By only loading items from the file on an as-needesd basis, corpus views maintain both memory efficiency and responsiveness. The memory efficiency of corpus readers is important because some corpora contain very large amounts of data, and storing the entire data set in memory could overwhelm many machines. The responsiveness is important when experimenting with corpora in interactive sessions and in in-class demonstrations.
The most common corpus view is the StreamBackedCorpusView, which acts as a read-only list of tokens. Two additional corpus view classes, ConcatenatedCorpusView and LazySubsequence, make it possible to create concatenations and take slices of StreamBackedCorpusView objects without actually storing the resulting list-like object's elements in memory.
In the future, we may add additional corpus views that act like other basic data structures, such as dictionaries.
In order to add support for new corpus formats, it is necessary to define new corpus reader classes. For many corpus formats, writing new corpus readers is relatively streight-forward. In this section, we'll describe what's involved in creating a new corpus reader. If you do create a new corpus reader, we encourage you to contribute it back to the NLTK project.

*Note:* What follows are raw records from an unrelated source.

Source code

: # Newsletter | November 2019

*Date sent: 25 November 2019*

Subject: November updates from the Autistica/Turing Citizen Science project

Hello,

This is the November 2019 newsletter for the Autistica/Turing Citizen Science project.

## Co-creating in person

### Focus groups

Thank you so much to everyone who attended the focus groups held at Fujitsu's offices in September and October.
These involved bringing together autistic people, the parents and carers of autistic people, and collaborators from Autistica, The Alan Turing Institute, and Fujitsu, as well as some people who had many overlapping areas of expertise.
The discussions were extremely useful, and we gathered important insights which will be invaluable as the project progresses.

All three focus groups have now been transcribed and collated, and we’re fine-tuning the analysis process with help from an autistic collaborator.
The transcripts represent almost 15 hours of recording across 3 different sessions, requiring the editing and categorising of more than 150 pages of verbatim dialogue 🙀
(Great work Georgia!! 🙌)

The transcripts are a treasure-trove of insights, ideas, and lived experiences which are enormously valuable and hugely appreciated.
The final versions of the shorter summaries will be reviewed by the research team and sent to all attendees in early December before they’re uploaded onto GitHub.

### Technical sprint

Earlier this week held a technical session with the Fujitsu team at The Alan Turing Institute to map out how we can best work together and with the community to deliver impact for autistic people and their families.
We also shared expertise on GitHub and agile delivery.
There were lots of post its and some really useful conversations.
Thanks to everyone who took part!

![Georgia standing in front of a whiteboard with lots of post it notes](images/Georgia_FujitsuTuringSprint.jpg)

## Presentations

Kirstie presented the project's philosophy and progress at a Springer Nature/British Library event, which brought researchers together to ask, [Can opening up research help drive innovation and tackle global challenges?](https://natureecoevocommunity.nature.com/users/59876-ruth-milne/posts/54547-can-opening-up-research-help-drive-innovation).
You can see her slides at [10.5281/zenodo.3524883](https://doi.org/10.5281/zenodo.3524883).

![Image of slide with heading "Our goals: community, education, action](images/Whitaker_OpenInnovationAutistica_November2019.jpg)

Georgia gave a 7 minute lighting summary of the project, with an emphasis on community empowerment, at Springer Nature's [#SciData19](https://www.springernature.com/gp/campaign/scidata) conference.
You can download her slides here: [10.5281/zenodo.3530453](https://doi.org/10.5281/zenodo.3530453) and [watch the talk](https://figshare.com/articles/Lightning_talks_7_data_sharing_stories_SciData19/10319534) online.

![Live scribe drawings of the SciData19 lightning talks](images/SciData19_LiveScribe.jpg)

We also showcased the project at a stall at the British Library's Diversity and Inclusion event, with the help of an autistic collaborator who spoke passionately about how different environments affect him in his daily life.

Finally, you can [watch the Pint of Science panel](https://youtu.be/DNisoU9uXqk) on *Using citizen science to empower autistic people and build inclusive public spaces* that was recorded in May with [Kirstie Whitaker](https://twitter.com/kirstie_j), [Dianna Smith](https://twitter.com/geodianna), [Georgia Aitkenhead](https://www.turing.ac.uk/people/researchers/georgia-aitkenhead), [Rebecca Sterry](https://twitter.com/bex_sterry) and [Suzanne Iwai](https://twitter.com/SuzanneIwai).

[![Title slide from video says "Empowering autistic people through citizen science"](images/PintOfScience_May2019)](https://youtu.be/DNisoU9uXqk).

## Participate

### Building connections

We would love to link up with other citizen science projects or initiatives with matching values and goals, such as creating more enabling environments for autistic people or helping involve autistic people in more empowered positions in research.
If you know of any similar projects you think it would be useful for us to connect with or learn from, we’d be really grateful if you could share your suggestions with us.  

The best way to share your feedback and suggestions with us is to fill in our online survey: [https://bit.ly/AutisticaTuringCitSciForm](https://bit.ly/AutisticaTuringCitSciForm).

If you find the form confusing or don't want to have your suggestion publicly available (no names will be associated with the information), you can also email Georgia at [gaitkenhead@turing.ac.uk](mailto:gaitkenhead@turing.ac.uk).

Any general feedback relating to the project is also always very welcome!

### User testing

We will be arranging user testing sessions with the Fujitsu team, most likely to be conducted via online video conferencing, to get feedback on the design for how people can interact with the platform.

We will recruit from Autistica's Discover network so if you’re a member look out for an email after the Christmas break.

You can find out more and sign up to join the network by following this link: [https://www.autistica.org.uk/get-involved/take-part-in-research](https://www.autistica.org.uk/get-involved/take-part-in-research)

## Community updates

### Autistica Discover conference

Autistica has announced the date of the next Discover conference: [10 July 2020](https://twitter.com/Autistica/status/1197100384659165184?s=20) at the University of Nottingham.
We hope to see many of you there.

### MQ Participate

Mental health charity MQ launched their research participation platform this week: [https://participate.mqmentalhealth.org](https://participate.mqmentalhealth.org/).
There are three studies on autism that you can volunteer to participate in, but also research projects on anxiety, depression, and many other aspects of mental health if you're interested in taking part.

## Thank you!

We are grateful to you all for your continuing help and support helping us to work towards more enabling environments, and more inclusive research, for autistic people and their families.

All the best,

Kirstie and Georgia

Before you start writing a new corpus reader, you should check to be sure that the desired format can't be read using an existing corpus reader with appropriate constructor arguments. For example, although the TaggedCorpusReader assumes that words and tags are separated by / characters by default, an alternative tag-separation character can be specified via the sep constructor argument. You should also check whether the new corpus format can be handled by subclassing an existing corpus reader, and tweaking a few methods or variables.
If you decide to write a new corpus reader from scratch, then you should first decide which data access methods you want the reader to provide, and what their signatures should be. You should look at existing corpus readers that process corpora with similar data contents, and try to be consistent with those corpus readers whenever possible.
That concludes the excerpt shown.